What the task requires – How many lines in the material below contain the word "drive"? Answer with the number alone.

== Records for this exercise

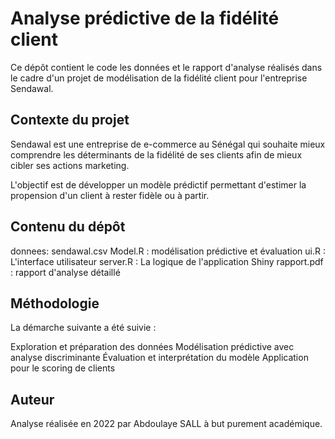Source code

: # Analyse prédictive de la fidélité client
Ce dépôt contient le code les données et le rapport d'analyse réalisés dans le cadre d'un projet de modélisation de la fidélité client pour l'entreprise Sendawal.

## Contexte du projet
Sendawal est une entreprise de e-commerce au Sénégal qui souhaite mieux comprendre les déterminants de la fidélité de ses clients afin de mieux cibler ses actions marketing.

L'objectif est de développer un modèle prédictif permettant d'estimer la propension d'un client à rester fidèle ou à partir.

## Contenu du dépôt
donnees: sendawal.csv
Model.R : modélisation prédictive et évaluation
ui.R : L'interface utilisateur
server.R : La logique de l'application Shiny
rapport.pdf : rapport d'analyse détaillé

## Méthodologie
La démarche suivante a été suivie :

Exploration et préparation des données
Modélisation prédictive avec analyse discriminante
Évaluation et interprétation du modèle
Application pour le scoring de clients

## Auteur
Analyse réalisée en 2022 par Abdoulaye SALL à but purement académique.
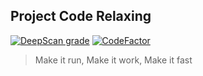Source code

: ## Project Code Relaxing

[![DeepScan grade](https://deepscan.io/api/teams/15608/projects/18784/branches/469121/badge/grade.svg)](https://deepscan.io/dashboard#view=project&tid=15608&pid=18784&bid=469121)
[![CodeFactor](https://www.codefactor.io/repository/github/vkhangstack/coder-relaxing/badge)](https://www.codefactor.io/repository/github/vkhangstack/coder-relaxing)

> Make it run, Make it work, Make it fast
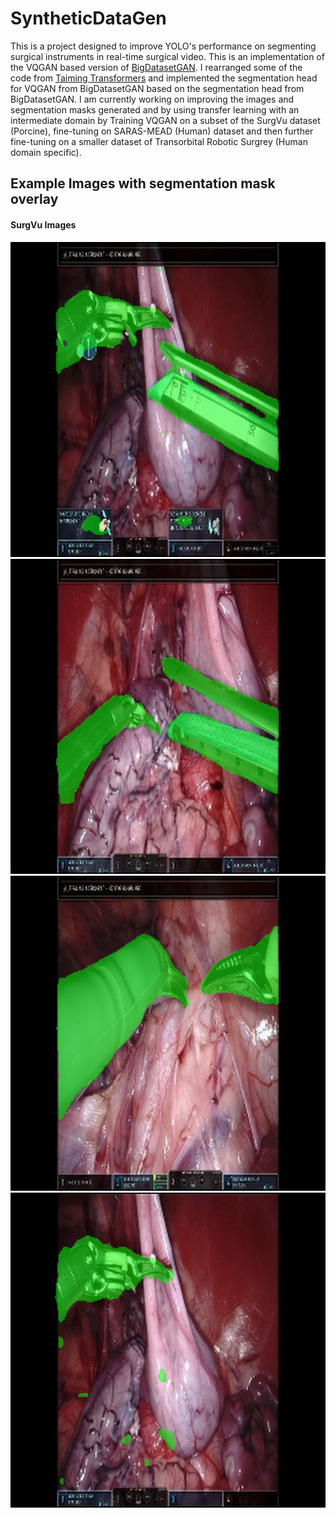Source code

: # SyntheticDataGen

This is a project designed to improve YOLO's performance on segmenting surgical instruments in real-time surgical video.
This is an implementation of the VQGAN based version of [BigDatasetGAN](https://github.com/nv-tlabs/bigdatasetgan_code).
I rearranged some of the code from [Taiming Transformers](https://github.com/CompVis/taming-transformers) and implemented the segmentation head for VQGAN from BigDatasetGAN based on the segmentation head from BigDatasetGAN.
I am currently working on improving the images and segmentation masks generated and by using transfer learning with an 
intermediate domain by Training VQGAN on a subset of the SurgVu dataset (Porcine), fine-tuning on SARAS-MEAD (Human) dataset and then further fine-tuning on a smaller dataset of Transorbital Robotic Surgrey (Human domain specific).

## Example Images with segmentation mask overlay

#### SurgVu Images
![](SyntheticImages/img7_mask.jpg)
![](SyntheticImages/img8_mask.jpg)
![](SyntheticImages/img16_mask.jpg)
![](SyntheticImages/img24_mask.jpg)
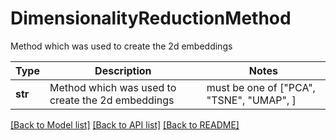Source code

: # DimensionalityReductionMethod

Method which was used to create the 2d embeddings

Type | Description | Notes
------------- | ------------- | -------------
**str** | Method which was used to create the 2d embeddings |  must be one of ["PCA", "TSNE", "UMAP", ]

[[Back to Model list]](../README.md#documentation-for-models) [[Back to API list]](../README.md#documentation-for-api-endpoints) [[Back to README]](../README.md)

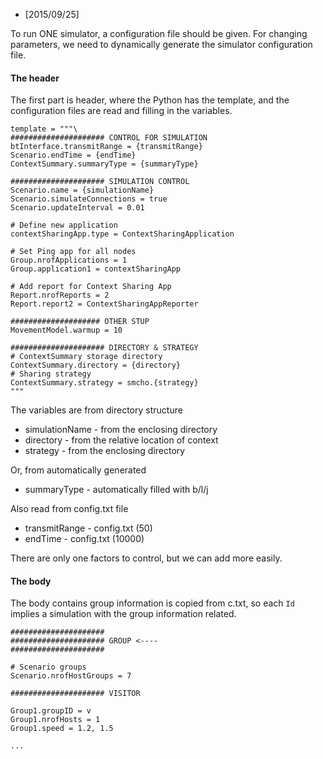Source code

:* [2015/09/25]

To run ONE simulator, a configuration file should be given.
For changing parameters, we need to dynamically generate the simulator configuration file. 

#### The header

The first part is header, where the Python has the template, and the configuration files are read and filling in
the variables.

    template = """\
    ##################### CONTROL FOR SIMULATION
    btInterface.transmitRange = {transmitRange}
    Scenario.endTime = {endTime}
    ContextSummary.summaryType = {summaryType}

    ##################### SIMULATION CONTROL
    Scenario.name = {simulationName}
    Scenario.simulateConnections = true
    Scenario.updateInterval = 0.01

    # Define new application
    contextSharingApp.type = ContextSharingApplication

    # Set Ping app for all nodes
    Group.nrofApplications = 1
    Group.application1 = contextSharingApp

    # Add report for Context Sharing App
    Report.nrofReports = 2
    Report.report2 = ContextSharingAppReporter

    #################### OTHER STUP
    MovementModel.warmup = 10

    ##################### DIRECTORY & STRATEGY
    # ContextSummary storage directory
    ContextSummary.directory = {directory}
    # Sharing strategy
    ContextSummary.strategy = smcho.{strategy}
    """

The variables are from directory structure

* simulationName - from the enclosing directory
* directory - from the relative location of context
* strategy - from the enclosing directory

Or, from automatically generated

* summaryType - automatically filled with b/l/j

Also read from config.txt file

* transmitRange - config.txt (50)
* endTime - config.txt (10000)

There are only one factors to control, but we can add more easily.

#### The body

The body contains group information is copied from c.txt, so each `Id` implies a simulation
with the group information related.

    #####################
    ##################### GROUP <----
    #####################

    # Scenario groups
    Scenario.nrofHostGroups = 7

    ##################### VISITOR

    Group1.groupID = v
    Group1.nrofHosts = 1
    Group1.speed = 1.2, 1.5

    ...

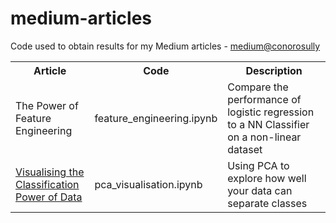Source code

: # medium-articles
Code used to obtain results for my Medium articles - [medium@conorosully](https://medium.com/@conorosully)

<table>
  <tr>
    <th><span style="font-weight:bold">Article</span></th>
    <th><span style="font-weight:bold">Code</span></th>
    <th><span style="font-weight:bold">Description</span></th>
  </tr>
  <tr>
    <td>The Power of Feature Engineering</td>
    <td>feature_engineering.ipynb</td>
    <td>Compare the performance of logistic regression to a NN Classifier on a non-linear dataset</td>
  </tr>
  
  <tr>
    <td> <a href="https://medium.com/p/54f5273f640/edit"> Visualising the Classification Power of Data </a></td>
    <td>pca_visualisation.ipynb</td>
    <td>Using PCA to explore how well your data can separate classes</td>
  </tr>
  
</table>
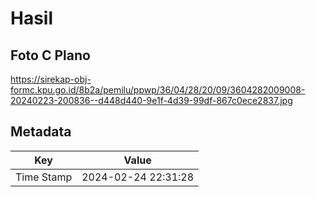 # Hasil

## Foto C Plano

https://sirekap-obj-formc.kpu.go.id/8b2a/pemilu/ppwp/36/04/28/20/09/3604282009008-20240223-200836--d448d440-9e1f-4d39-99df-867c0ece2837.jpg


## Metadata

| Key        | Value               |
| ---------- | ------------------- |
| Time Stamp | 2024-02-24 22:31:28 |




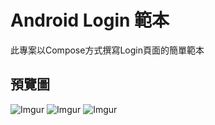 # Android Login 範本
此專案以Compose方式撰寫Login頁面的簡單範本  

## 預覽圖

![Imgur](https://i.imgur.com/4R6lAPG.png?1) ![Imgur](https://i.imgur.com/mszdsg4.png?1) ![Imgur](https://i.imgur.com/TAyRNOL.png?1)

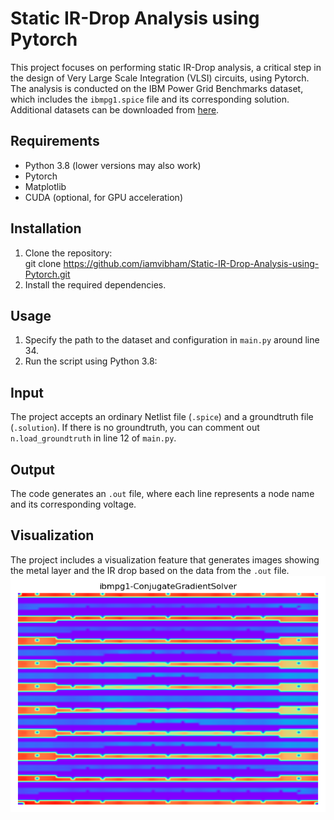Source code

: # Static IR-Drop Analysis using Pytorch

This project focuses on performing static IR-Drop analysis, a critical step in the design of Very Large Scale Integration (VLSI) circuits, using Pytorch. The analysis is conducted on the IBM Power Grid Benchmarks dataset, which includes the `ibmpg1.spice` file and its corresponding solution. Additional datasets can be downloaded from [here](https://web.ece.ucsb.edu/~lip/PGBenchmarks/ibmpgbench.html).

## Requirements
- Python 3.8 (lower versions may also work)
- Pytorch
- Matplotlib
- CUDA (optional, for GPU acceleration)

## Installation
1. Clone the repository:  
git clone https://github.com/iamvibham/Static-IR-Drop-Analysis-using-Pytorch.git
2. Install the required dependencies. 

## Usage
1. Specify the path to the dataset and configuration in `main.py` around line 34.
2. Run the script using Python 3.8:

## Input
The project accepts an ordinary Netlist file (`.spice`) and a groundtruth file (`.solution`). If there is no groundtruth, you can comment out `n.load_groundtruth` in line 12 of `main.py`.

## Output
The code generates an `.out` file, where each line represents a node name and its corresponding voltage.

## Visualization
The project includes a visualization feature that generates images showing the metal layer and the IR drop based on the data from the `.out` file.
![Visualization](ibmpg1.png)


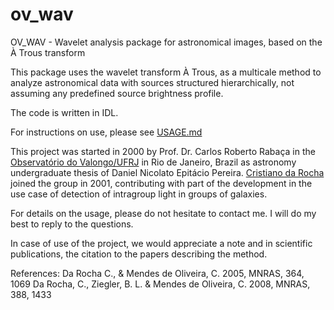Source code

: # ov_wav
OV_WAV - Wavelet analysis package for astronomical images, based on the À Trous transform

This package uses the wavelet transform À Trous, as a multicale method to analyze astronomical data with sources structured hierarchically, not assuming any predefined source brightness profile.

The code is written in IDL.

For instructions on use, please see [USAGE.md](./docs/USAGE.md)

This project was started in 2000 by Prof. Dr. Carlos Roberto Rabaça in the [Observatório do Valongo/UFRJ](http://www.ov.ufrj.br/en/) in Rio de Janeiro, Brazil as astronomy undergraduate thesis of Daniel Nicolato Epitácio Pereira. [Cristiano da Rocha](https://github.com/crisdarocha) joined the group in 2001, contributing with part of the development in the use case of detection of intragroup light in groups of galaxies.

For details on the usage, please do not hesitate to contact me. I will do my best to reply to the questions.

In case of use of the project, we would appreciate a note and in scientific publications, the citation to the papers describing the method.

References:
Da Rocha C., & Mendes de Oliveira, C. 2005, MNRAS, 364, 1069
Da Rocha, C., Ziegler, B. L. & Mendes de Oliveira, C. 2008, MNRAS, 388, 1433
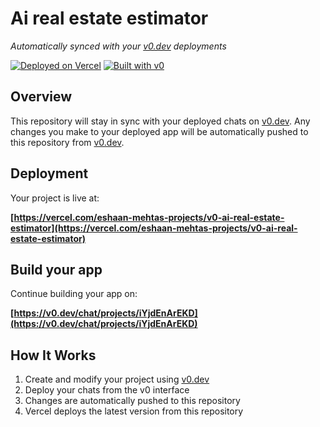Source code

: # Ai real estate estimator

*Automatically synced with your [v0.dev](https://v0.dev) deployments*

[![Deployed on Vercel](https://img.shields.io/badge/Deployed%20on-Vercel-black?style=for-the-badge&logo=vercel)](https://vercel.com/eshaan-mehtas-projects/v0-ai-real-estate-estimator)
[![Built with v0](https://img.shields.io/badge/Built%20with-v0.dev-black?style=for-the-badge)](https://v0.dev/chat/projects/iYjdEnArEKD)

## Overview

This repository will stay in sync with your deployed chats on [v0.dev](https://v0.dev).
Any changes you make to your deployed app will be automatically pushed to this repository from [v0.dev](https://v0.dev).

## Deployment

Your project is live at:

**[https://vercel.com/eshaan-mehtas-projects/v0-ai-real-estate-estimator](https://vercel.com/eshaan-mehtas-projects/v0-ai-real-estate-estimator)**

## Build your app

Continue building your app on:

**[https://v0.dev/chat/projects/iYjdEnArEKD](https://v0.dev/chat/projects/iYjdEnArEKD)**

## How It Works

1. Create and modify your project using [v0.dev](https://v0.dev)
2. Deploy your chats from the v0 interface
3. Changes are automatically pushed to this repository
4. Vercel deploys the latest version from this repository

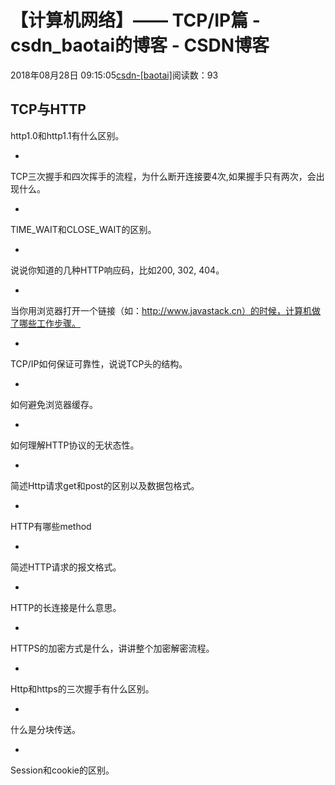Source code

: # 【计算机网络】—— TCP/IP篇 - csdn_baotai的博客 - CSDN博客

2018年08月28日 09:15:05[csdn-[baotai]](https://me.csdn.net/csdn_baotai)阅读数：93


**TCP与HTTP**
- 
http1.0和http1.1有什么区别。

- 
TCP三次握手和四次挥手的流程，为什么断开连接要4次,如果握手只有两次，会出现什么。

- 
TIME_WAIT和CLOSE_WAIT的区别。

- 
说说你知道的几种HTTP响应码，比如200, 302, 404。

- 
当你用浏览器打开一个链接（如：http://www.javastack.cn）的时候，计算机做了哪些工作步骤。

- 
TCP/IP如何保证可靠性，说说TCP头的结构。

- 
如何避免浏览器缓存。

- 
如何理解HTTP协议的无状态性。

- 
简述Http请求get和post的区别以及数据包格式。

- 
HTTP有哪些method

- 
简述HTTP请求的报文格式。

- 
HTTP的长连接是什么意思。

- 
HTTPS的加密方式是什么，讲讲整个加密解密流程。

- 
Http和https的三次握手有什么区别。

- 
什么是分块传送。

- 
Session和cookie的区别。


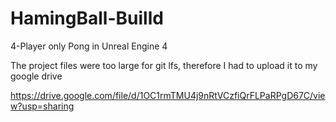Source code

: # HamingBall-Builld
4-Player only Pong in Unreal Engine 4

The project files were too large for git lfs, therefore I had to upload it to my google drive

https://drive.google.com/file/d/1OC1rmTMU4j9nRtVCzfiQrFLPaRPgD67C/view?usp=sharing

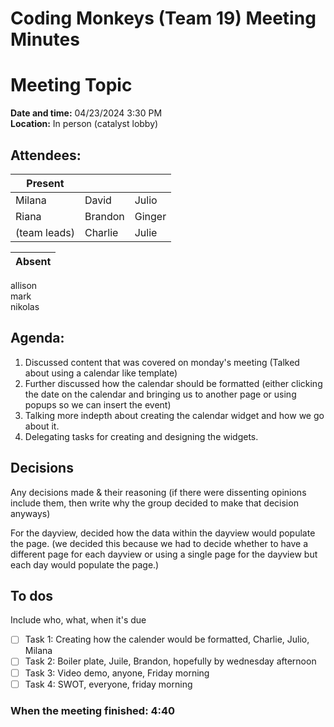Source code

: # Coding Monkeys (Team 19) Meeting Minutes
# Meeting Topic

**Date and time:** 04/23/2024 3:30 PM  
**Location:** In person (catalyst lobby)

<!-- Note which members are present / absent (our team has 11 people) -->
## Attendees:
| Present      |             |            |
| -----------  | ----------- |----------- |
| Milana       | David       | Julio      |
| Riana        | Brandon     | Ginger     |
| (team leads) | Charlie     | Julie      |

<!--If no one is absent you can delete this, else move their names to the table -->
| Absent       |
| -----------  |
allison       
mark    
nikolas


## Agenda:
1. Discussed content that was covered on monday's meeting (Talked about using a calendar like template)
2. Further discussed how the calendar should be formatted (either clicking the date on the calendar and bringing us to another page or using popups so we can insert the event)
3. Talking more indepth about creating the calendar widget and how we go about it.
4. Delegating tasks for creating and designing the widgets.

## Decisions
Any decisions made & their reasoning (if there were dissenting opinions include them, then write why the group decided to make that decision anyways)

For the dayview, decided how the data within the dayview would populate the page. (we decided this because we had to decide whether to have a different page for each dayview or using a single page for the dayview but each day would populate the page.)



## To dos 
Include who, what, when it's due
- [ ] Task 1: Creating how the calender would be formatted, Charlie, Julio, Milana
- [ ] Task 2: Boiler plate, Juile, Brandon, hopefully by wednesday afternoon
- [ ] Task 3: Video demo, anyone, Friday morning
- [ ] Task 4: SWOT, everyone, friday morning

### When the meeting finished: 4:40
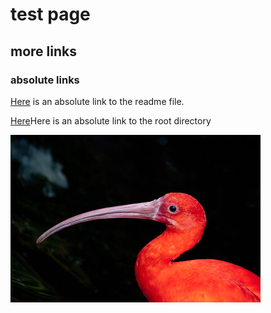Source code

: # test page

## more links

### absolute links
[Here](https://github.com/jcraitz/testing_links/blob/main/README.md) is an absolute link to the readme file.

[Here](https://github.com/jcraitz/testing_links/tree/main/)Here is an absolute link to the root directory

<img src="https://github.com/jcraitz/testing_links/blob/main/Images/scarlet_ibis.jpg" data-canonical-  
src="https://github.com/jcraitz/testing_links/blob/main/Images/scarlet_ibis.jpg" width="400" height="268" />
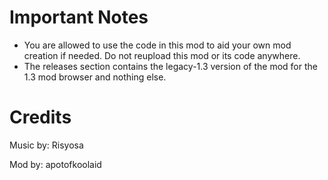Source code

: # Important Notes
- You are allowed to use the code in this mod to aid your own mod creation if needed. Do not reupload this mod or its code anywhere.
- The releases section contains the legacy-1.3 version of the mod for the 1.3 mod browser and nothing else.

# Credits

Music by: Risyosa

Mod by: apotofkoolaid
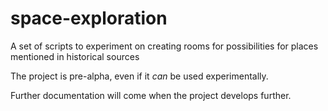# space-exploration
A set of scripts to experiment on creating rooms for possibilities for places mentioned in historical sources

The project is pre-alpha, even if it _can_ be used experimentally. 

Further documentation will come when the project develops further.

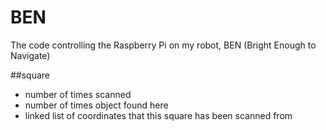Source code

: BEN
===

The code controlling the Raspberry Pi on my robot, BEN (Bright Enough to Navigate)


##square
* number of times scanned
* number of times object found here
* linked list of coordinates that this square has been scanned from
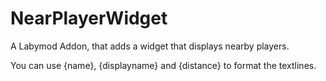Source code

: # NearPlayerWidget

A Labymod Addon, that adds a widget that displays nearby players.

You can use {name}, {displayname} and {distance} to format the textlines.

====

The answer – 2